Available data:
+ + +
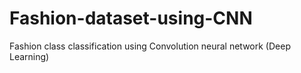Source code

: # Fashion-dataset-using-CNN
Fashion class classification using Convolution neural network (Deep Learning)

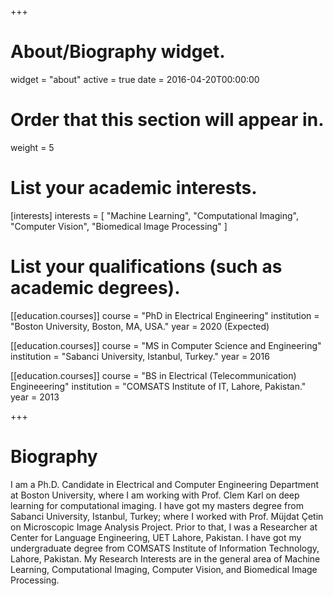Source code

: +++
# About/Biography widget.
widget = "about"
active = true
date = 2016-04-20T00:00:00

# Order that this section will appear in.
weight = 5

# List your academic interests.
[interests]
  interests = [
    "Machine Learning", "Computational Imaging", "Computer Vision", "Biomedical Image Processing"
  ]

# List your qualifications (such as academic degrees).
[[education.courses]]
  course = "PhD in Electrical Engineering"
  institution = "Boston University, Boston, MA, USA."
  year = 2020 (Expected)

[[education.courses]]
  course = "MS in Computer Science and Engineering"
  institution = "Sabanci University, Istanbul, Turkey."
  year = 2016

[[education.courses]]
  course = "BS in Electrical (Telecommunication) Engineeering"
  institution = "COMSATS Institute of IT, Lahore, Pakistan."
  year = 2013
 
+++

# Biography

I am a Ph.D. Candidate in Electrical and Computer Engineering Department at Boston University, where I am working with Prof. Clem Karl on deep learning for computational imaging. I have got my masters degree from Sabanci University, Istanbul, Turkey; where I worked with Prof. Müjdat Çetin on Microscopic Image Analysis Project. Prior to that, I was a Researcher at Center for Language Engineering, UET Lahore, Pakistan. I have got my undergraduate degree from COMSATS Institute of Information Technology, Lahore, Pakistan. My Research Interests are in the general area of Machine Learning, Computational Imaging, Computer Vision, and Biomedical Image Processing.
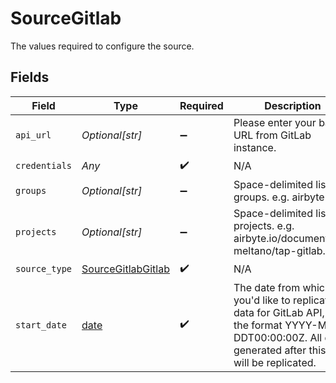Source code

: # SourceGitlab

The values required to configure the source.


## Fields

| Field                                                                                                                                                       | Type                                                                                                                                                        | Required                                                                                                                                                    | Description                                                                                                                                                 | Example                                                                                                                                                     |
| ----------------------------------------------------------------------------------------------------------------------------------------------------------- | ----------------------------------------------------------------------------------------------------------------------------------------------------------- | ----------------------------------------------------------------------------------------------------------------------------------------------------------- | ----------------------------------------------------------------------------------------------------------------------------------------------------------- | ----------------------------------------------------------------------------------------------------------------------------------------------------------- |
| `api_url`                                                                                                                                                   | *Optional[str]*                                                                                                                                             | :heavy_minus_sign:                                                                                                                                          | Please enter your basic URL from GitLab instance.                                                                                                           | gitlab.com                                                                                                                                                  |
| `credentials`                                                                                                                                               | *Any*                                                                                                                                                       | :heavy_check_mark:                                                                                                                                          | N/A                                                                                                                                                         |                                                                                                                                                             |
| `groups`                                                                                                                                                    | *Optional[str]*                                                                                                                                             | :heavy_minus_sign:                                                                                                                                          | Space-delimited list of groups. e.g. airbyte.io.                                                                                                            | airbyte.io                                                                                                                                                  |
| `projects`                                                                                                                                                  | *Optional[str]*                                                                                                                                             | :heavy_minus_sign:                                                                                                                                          | Space-delimited list of projects. e.g. airbyte.io/documentation meltano/tap-gitlab.                                                                         | airbyte.io/documentation                                                                                                                                    |
| `source_type`                                                                                                                                               | [SourceGitlabGitlab](../../models/shared/sourcegitlabgitlab.md)                                                                                             | :heavy_check_mark:                                                                                                                                          | N/A                                                                                                                                                         |                                                                                                                                                             |
| `start_date`                                                                                                                                                | [date](https://docs.python.org/3/library/datetime.html#date-objects)                                                                                        | :heavy_check_mark:                                                                                                                                          | The date from which you'd like to replicate data for GitLab API, in the format YYYY-MM-DDT00:00:00Z. All data generated after this date will be replicated. | 2021-03-01T00:00:00Z                                                                                                                                        |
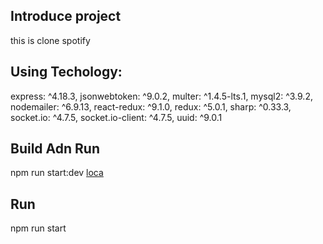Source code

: ## Introduce project

this is clone spotify

## Using Techology:

express: ^4.18.3,
jsonwebtoken: ^9.0.2,
multer: ^1.4.5-lts.1,
mysql2: ^3.9.2,
nodemailer: ^6.9.13,
react-redux: ^9.1.0,
redux: ^5.0.1,
sharp: ^0.33.3,
socket.io: ^4.7.5,
socket.io-client: ^4.7.5,
uuid: ^9.0.1

## Build Adn Run
npm run start:dev
[loca](http://localhost:8000/)

## Run
npm run start
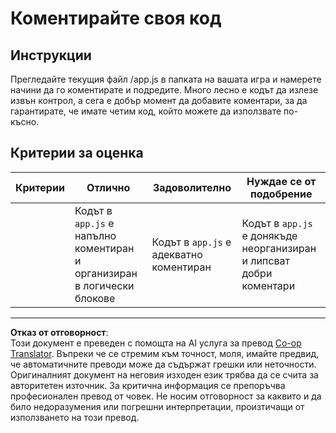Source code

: <!--
CO_OP_TRANSLATOR_METADATA:
{
  "original_hash": "ccfcd8c2932761359fbaff3d6b01ace4",
  "translation_date": "2025-08-27T22:19:20+00:00",
  "source_file": "6-space-game/3-moving-elements-around/assignment.md",
  "language_code": "bg"
}
-->
# Коментирайте своя код

## Инструкции

Прегледайте текущия файл /app.js в папката на вашата игра и намерете начини да го коментирате и подредите. Много лесно е кодът да излезе извън контрол, а сега е добър момент да добавите коментари, за да гарантирате, че имате четим код, който можете да използвате по-късно.

## Критерии за оценка

| Критерии | Отлично                                                          | Задоволително                          | Нуждае се от подобрение                                      |
| -------- | ---------------------------------------------------------------- | -------------------------------------- | ----------------------------------------------------------- |
|          | Кодът в `app.js` е напълно коментиран и организиран в логически блокове | Кодът в `app.js` е адекватно коментиран | Кодът в `app.js` е донякъде неорганизиран и липсват добри коментари |

---

**Отказ от отговорност**:  
Този документ е преведен с помощта на AI услуга за превод [Co-op Translator](https://github.com/Azure/co-op-translator). Въпреки че се стремим към точност, моля, имайте предвид, че автоматичните преводи може да съдържат грешки или неточности. Оригиналният документ на неговия изходен език трябва да се счита за авторитетен източник. За критична информация се препоръчва професионален превод от човек. Не носим отговорност за каквито и да било недоразумения или погрешни интерпретации, произтичащи от използването на този превод.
+ + +
Activity: Given the word "COMSATS", show every line of the records that contains it.

Response:
  institution = "COMSATS Institute of IT, Lahore, Pakistan."
I am a Ph.D. Candidate in Electrical and Computer Engineering Department at Boston University, where I am working with Prof. Clem Karl on deep learning for computational imaging. I have got my masters degree from Sabanci University, Istanbul, Turkey; where I worked with Prof. Müjdat Çetin on Microscopic Image Analysis Project. Prior to that, I was a Researcher at Center for Language Engineering, UET Lahore, Pakistan. I have got my undergraduate degree from COMSATS Institute of Information Technology, Lahore, Pakistan. My Research Interests are in the general area of Machine Learning, Computational Imaging, Computer Vision, and Biomedical Image Processing.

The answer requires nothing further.